=== Information supplied ===

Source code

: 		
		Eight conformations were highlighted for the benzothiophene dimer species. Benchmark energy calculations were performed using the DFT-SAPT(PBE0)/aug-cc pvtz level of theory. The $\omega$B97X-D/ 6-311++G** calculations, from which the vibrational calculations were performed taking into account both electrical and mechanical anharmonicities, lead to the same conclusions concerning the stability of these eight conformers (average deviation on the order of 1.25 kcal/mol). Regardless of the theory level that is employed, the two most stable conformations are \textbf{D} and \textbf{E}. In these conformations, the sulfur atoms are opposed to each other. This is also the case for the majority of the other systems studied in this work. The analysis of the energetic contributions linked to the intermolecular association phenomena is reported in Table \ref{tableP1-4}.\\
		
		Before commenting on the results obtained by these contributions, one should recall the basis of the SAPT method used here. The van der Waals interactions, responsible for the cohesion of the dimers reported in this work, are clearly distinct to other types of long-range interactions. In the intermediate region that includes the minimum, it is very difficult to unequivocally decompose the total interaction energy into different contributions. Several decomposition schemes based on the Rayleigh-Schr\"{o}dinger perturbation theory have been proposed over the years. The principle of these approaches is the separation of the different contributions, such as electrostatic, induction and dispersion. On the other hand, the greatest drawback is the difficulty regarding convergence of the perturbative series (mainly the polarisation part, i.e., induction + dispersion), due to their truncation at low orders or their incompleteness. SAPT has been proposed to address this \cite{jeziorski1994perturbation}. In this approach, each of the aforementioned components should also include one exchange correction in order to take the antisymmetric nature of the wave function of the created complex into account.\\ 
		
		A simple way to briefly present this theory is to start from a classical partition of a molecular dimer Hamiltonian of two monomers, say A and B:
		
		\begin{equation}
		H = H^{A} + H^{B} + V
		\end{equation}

===

● Your goal
Make an exact transcription of all the records.

● Answer section
Source code

: 		
		Eight conformations were highlighted for the benzothiophene dimer species. Benchmark energy calculations were performed using the DFT-SAPT(PBE0)/aug-cc pvtz level of theory. The $\omega$B97X-D/ 6-311++G** calculations, from which the vibrational calculations were performed taking into account both electrical and mechanical anharmonicities, lead to the same conclusions concerning the stability of these eight conformers (average deviation on the order of 1.25 kcal/mol). Regardless of the theory level that is employed, the two most stable conformations are \textbf{D} and \textbf{E}. In these conformations, the sulfur atoms are opposed to each other. This is also the case for the majority of the other systems studied in this work. The analysis of the energetic contributions linked to the intermolecular association phenomena is reported in Table \ref{tableP1-4}.\\
		
		Before commenting on the results obtained by these contributions, one should recall the basis of the SAPT method used here. The van der Waals interactions, responsible for the cohesion of the dimers reported in this work, are clearly distinct to other types of long-range interactions. In the intermediate region that includes the minimum, it is very difficult to unequivocally decompose the total interaction energy into different contributions. Several decomposition schemes based on the Rayleigh-Schr\"{o}dinger perturbation theory have been proposed over the years. The principle of these approaches is the separation of the different contributions, such as electrostatic, induction and dispersion. On the other hand, the greatest drawback is the difficulty regarding convergence of the perturbative series (mainly the polarisation part, i.e., induction + dispersion), due to their truncation at low orders or their incompleteness. SAPT has been proposed to address this \cite{jeziorski1994perturbation}. In this approach, each of the aforementioned components should also include one exchange correction in order to take the antisymmetric nature of the wave function of the created complex into account.\\ 
		
		A simple way to briefly present this theory is to start from a classical partition of a molecular dimer Hamiltonian of two monomers, say A and B:
		
		\begin{equation}
		H = H^{A} + H^{B} + V
		\end{equation}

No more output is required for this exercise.